Pour protéger les utilisateurs, le gouvernement et la Fédération française des télécoms ont annoncé le 21 octobre la mise en place un numéro d'alerte contre les SMS indésirables. Les consommateurs transfèrent le spam incriminé à une plateforme inter-opérateur. Les opérateurs télécoms entrent alors en contact avec les éditeurs pour déterminer si le contenu est légal ou non. S'il ne l'est pas, les opérateurs peuvent fermer les numéros sutaxés.

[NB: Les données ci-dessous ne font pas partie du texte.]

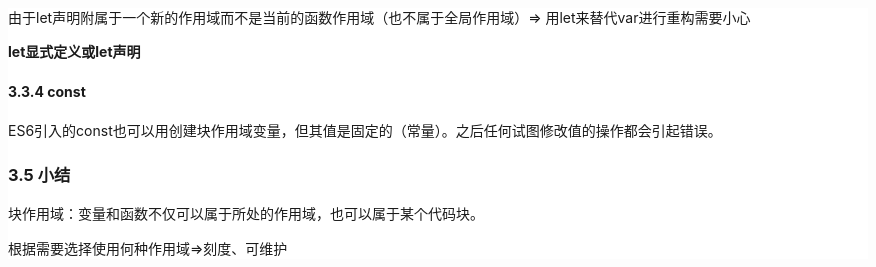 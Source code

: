    由于let声明附属于一个新的作用域而不是当前的函数作用域（也不属于全局作用域）=> 用let来替代var进行重构需要小心

   **let显式定义或let声明**

#### 3.3.4 const

ES6引入的const也可以用创建块作用域变量，但其值是固定的（常量）。之后任何试图修改值的操作都会引起错误。



### 3.5 小结

块作用域：变量和函数不仅可以属于所处的作用域，也可以属于某个代码块。

根据需要选择使用何种作用域=>刻度、可维护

Le hic: tous les SMS non sollicités ne sont pas des arnaques. Certains sont des offres commerciales parfaitement légales. Pour éviter que la plate-forme soit bombardée de transferts de SMS d'origine commerciale, la Fédération française des Télécoms fait payer aux consommateurs le prix d'un SMS normal. Comment faire le tri? "Les messages commerciaux proposent un réel service, comme un horoscope ou un jeu en ligne. Alors que les messages type "Rappelle vite, ton fils est malade" est une arnaque caractérisée," explique Yves Le Mouël, directeur général de la fédération.

Et pour l'étranger?

Tous les expéditeurs ne sont pas identifiables: les SMS indésirables proviennent également de serveurs automatiques basés à l'étranger qui bombardent en aveugle en composant au hasard des numéros.

"Dans ces cas-là, les opérateurs ne peuvent pas faire grand-chose, reconnaît Yves Le Mouël. Ils signalent les SMS caractérisés comme délictueux au ministère de l'Intérieur qui contacte les polices européennes. Mais notre objectif, à terme, est de mettre en place une plateforme inter-opérateurs au niveau européen.